*Your objective*
The answer is a stretch of the material below, returned exactly: the line containing "to manipulate KPP", the line containing "reaction numbers that", and all lines between.

*Records shown*

┄┄┄┄┄┄┄┄┄┄

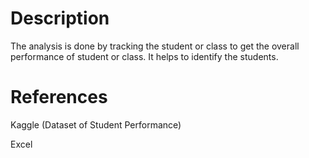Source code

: # Description

The analysis is done by tracking the student or class to get the overall performance of student or class. It helps to identify the students.


# References

Kaggle (Dataset of Student Performance)

Excel

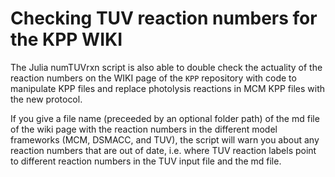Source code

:Checking TUV reaction numbers for the KPP WIKI
==============================================

The Julia numTUVrxn script is also able to double check the actuality of
the reaction numbers on the WIKI page of the `KPP` repository with code
to manipulate KPP files and replace photolysis reactions in MCM KPP files
with the new protocol.

If you give a file name (preceeded by an optional folder path) of the md
file of the wiki page with the reaction numbers in the different model
frameworks (MCM, DSMACC, and TUV), the script will warn you about any
reaction numbers that are out of date, i.e. where TUV reaction labels
point to different reaction numbers in the TUV input file and the md file.
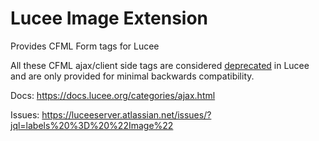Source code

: # Lucee Image Extension

Provides CFML Form tags for Lucee

All these CFML ajax/client side tags are considered [deprecated](https://docs.lucee.org/reference/deprecated.html) in Lucee and are only provided for minimal backwards compatibility.

Docs: https://docs.lucee.org/categories/ajax.html

Issues: https://luceeserver.atlassian.net/issues/?jql=labels%20%3D%20%22Image%22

┄┄┄┄┄┄┄┄┄┄

*Your response*
to manipulate KPP files and replace photolysis reactions in MCM KPP files
with the new protocol.

If you give a file name (preceeded by an optional folder path) of the md
file of the wiki page with the reaction numbers in the different model
frameworks (MCM, DSMACC, and TUV), the script will warn you about any
reaction numbers that are out of date, i.e. where TUV reaction labels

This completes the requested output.